**Work instructions:** Could you print all the entries exactly?

##############################

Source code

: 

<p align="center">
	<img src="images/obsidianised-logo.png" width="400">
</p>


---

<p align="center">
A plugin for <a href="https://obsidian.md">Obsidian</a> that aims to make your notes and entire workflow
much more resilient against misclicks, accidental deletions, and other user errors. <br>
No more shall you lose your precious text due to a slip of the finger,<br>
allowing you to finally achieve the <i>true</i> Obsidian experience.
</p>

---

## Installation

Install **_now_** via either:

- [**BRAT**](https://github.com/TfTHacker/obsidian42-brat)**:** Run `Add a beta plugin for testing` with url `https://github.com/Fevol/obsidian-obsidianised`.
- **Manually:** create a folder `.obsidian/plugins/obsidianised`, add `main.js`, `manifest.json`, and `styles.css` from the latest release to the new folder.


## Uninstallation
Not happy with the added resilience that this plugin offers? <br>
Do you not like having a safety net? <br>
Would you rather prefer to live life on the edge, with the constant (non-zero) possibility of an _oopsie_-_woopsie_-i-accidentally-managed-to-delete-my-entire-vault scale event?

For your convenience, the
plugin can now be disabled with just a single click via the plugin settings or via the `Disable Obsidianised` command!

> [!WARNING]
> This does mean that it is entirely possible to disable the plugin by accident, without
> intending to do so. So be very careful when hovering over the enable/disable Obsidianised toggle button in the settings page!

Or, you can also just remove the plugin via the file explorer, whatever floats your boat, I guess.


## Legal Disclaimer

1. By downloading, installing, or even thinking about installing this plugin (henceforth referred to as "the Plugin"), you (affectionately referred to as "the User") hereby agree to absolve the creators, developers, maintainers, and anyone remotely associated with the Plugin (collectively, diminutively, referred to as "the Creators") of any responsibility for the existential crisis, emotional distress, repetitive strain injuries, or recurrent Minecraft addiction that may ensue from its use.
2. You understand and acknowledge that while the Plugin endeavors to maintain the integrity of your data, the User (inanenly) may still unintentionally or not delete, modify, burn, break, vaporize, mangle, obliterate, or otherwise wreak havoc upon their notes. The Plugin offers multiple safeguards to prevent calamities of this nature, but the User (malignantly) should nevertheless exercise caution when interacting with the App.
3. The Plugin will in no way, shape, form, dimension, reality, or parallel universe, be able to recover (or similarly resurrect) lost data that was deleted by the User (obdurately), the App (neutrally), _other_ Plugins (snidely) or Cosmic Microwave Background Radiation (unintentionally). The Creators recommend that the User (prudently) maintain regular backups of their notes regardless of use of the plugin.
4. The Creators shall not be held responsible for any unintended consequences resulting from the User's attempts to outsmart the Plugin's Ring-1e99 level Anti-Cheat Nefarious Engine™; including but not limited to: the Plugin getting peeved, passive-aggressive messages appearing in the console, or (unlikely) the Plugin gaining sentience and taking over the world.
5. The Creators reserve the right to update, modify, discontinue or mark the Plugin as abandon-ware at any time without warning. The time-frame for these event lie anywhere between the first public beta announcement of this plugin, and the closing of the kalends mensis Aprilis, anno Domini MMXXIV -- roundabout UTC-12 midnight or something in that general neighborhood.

##############################

**Solution for this task:**
Source code

: 

<p align="center">
	<img src="images/obsidianised-logo.png" width="400">
</p>


---

<p align="center">
A plugin for <a href="https://obsidian.md">Obsidian</a> that aims to make your notes and entire workflow
much more resilient against misclicks, accidental deletions, and other user errors. <br>
No more shall you lose your precious text due to a slip of the finger,<br>
allowing you to finally achieve the <i>true</i> Obsidian experience.
</p>

---

## Installation

Install **_now_** via either:

- [**BRAT**](https://github.com/TfTHacker/obsidian42-brat)**:** Run `Add a beta plugin for testing` with url `https://github.com/Fevol/obsidian-obsidianised`.
- **Manually:** create a folder `.obsidian/plugins/obsidianised`, add `main.js`, `manifest.json`, and `styles.css` from the latest release to the new folder.


## Uninstallation
Not happy with the added resilience that this plugin offers? <br>
Do you not like having a safety net? <br>
Would you rather prefer to live life on the edge, with the constant (non-zero) possibility of an _oopsie_-_woopsie_-i-accidentally-managed-to-delete-my-entire-vault scale event?

For your convenience, the
plugin can now be disabled with just a single click via the plugin settings or via the `Disable Obsidianised` command!

> [!WARNING]
> This does mean that it is entirely possible to disable the plugin by accident, without
> intending to do so. So be very careful when hovering over the enable/disable Obsidianised toggle button in the settings page!

Or, you can also just remove the plugin via the file explorer, whatever floats your boat, I guess.


## Legal Disclaimer

1. By downloading, installing, or even thinking about installing this plugin (henceforth referred to as "the Plugin"), you (affectionately referred to as "the User") hereby agree to absolve the creators, developers, maintainers, and anyone remotely associated with the Plugin (collectively, diminutively, referred to as "the Creators") of any responsibility for the existential crisis, emotional distress, repetitive strain injuries, or recurrent Minecraft addiction that may ensue from its use.
2. You understand and acknowledge that while the Plugin endeavors to maintain the integrity of your data, the User (inanenly) may still unintentionally or not delete, modify, burn, break, vaporize, mangle, obliterate, or otherwise wreak havoc upon their notes. The Plugin offers multiple safeguards to prevent calamities of this nature, but the User (malignantly) should nevertheless exercise caution when interacting with the App.
3. The Plugin will in no way, shape, form, dimension, reality, or parallel universe, be able to recover (or similarly resurrect) lost data that was deleted by the User (obdurately), the App (neutrally), _other_ Plugins (snidely) or Cosmic Microwave Background Radiation (unintentionally). The Creators recommend that the User (prudently) maintain regular backups of their notes regardless of use of the plugin.
4. The Creators shall not be held responsible for any unintended consequences resulting from the User's attempts to outsmart the Plugin's Ring-1e99 level Anti-Cheat Nefarious Engine™; including but not limited to: the Plugin getting peeved, passive-aggressive messages appearing in the console, or (unlikely) the Plugin gaining sentience and taking over the world.
5. The Creators reserve the right to update, modify, discontinue or mark the Plugin as abandon-ware at any time without warning. The time-frame for these event lie anywhere between the first public beta announcement of this plugin, and the closing of the kalends mensis Aprilis, anno Domini MMXXIV -- roundabout UTC-12 midnight or something in that general neighborhood.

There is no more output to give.